* _ABOUT THIS EXERCISE_: Starting with the first line below, reproduce each line exactly until you have included the one bearing "(a) & (b) & (c) \\[6pt]".

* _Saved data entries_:
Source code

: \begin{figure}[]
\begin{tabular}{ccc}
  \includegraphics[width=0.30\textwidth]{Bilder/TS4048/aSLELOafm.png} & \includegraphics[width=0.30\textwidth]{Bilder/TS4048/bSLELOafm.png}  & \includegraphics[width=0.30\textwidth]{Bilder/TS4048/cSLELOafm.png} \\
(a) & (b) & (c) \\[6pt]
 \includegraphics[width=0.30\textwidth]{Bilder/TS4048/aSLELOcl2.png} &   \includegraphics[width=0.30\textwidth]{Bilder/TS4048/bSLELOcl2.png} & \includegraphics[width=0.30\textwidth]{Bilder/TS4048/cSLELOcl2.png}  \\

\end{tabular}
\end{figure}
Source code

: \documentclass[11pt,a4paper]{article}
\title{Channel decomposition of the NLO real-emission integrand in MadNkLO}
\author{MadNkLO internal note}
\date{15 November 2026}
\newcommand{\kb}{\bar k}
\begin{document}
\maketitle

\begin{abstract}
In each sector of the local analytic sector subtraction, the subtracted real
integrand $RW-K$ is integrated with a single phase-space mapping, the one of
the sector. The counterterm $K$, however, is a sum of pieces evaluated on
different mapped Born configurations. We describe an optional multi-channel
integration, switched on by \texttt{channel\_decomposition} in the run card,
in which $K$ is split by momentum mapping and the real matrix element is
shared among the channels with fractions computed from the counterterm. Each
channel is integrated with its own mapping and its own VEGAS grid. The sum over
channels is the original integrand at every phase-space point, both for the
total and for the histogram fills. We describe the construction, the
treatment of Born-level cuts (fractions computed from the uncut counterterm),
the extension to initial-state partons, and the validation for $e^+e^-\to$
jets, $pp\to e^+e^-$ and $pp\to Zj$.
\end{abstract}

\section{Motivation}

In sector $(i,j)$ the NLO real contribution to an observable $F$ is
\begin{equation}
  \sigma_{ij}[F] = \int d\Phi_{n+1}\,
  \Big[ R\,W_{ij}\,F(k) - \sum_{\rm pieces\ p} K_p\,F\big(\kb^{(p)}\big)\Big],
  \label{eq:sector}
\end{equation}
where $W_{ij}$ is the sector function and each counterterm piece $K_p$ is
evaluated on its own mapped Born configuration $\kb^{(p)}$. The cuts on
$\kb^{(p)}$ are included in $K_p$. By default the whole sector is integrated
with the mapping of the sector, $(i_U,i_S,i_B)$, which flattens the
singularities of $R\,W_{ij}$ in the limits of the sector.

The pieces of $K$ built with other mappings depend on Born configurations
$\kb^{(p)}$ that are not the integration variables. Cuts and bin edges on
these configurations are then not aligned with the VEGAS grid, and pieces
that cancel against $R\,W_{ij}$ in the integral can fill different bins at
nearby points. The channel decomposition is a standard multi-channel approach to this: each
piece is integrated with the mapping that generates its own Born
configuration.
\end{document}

* _RESULT OF THE TASK_:
Source code

: \begin{figure}[]
\begin{tabular}{ccc}
  \includegraphics[width=0.30\textwidth]{Bilder/TS4048/aSLELOafm.png} & \includegraphics[width=0.30\textwidth]{Bilder/TS4048/bSLELOafm.png}  & \includegraphics[width=0.30\textwidth]{Bilder/TS4048/cSLELOafm.png} \\
(a) & (b) & (c) \\[6pt]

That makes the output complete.